» **Exercise description**:
Among the entries that follow, some lines contain the word "space". Show all of them.
◆ ◆ ◆
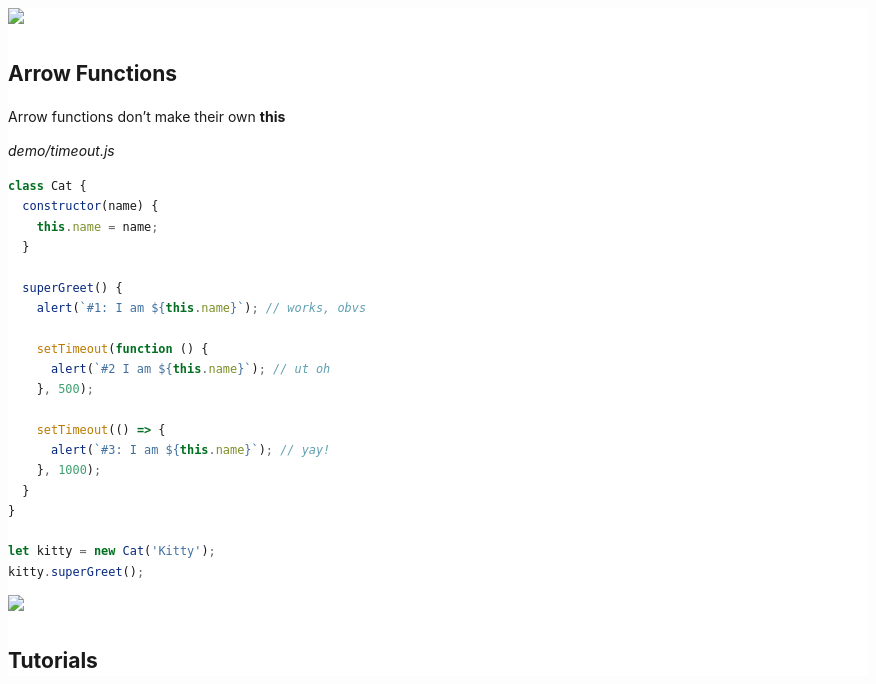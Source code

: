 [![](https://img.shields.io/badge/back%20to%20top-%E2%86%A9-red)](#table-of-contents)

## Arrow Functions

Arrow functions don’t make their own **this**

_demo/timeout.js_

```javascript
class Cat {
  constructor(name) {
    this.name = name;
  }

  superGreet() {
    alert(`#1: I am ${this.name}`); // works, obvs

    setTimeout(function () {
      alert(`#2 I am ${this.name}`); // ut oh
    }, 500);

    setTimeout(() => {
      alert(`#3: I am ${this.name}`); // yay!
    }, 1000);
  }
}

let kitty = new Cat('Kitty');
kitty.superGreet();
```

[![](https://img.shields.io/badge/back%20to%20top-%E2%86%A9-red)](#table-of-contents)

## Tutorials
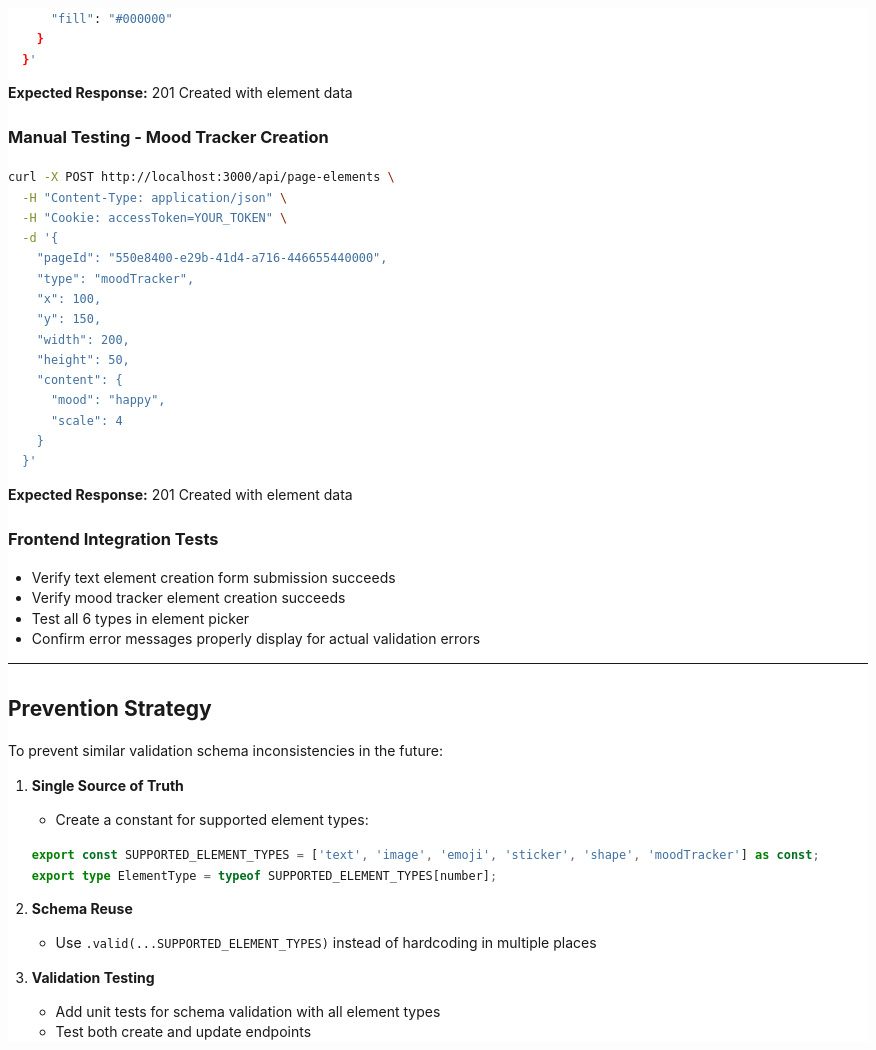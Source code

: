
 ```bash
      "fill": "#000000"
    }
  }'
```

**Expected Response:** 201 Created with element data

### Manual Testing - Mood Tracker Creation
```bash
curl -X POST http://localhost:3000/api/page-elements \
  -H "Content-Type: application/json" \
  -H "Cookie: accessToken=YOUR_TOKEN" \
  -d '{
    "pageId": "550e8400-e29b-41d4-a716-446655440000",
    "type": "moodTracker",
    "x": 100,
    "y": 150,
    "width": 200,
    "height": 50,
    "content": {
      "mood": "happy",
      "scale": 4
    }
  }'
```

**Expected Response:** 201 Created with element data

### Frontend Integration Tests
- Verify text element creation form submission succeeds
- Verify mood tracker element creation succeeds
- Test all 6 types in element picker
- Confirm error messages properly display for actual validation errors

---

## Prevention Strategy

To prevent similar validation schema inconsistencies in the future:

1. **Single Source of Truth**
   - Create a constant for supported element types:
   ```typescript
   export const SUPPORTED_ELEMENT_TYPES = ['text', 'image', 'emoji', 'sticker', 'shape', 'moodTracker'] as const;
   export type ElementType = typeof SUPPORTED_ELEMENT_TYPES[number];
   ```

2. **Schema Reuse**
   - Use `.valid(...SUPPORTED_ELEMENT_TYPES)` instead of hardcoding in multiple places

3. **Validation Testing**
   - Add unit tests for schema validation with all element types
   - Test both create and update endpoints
◆ ◆ ◆
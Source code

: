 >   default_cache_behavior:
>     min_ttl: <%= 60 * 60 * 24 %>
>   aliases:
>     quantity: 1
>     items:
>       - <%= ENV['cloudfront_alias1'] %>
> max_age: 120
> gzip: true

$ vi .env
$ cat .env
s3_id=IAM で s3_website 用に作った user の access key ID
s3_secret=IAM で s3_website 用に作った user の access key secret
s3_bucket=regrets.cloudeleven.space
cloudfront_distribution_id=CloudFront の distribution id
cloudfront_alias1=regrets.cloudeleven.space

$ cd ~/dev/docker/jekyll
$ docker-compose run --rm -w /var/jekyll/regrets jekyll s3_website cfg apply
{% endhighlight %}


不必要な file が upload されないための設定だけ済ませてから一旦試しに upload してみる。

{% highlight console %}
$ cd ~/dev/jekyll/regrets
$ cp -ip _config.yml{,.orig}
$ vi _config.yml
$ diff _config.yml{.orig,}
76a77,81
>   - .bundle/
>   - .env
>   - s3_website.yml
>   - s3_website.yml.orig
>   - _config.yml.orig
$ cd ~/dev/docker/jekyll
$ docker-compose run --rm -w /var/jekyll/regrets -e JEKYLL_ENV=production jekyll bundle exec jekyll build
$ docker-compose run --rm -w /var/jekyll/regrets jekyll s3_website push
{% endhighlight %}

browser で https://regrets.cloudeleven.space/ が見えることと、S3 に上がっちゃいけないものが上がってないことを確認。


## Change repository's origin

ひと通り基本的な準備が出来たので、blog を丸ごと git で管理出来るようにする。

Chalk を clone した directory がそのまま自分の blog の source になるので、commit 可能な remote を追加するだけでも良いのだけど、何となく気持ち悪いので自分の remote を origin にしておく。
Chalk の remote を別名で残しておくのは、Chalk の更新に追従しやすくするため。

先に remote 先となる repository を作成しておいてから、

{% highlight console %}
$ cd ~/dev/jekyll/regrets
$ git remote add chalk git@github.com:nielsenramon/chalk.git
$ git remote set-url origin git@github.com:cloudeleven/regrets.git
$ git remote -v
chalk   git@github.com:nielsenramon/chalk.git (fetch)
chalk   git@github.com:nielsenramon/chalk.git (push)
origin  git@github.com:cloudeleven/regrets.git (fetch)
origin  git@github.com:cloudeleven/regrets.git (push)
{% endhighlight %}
◆ ◆ ◆
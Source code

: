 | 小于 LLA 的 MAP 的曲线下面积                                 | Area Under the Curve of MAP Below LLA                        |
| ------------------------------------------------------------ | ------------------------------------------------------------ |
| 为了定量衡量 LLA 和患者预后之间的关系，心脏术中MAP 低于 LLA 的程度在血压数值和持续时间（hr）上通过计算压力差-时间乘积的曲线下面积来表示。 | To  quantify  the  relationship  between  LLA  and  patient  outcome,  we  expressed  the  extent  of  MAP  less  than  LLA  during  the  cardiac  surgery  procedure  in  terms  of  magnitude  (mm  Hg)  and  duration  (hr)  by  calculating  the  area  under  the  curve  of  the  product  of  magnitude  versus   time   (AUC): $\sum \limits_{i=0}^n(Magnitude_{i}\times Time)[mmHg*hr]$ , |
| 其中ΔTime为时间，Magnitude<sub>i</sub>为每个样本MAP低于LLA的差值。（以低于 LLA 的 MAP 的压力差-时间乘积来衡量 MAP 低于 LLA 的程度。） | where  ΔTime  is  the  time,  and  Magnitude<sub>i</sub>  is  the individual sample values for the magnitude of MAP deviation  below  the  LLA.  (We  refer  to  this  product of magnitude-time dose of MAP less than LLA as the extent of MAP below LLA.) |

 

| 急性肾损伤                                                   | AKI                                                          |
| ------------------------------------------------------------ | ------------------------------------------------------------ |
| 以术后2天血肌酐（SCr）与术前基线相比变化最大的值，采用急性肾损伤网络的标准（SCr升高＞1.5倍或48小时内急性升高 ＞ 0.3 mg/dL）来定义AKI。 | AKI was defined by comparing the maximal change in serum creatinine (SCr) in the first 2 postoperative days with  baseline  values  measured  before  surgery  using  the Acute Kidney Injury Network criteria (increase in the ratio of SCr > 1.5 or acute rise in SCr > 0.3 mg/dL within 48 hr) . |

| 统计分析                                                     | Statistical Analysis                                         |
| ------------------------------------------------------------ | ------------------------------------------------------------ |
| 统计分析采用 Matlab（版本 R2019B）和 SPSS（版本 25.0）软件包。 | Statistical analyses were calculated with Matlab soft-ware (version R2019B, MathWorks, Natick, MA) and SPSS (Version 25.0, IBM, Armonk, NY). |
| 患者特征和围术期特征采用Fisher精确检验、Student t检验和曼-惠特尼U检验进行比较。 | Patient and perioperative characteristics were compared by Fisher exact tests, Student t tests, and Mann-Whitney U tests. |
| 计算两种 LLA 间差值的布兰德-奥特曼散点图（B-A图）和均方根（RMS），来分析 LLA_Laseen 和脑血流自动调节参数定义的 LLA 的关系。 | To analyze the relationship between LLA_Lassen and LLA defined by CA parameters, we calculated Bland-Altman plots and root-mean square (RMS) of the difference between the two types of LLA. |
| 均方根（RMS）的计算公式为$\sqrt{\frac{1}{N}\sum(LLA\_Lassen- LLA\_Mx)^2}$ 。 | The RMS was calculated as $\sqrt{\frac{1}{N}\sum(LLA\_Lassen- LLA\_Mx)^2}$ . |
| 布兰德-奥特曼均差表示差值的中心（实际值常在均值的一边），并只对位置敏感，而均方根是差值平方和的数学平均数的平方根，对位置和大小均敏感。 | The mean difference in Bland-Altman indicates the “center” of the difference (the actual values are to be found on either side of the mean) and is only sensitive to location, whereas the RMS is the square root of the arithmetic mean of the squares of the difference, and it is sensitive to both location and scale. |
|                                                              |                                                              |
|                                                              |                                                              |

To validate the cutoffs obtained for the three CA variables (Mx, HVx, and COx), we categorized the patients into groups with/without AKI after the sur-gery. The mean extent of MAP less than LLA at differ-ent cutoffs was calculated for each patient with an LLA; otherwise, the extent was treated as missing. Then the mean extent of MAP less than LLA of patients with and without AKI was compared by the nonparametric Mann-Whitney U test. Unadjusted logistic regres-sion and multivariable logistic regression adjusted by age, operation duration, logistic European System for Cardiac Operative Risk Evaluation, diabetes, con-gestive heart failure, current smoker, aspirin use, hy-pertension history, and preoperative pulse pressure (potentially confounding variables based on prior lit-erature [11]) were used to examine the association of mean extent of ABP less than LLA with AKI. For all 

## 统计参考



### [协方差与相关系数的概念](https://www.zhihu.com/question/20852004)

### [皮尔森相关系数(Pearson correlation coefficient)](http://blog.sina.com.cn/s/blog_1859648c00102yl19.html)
◆ ◆ ◆
» **Written answer**:
s3_bucket=regrets.cloudeleven.space
cloudfront_alias1=regrets.cloudeleven.space
browser で https://regrets.cloudeleven.space/ が見えることと、S3 に上がっちゃいけないものが上がってないことを確認。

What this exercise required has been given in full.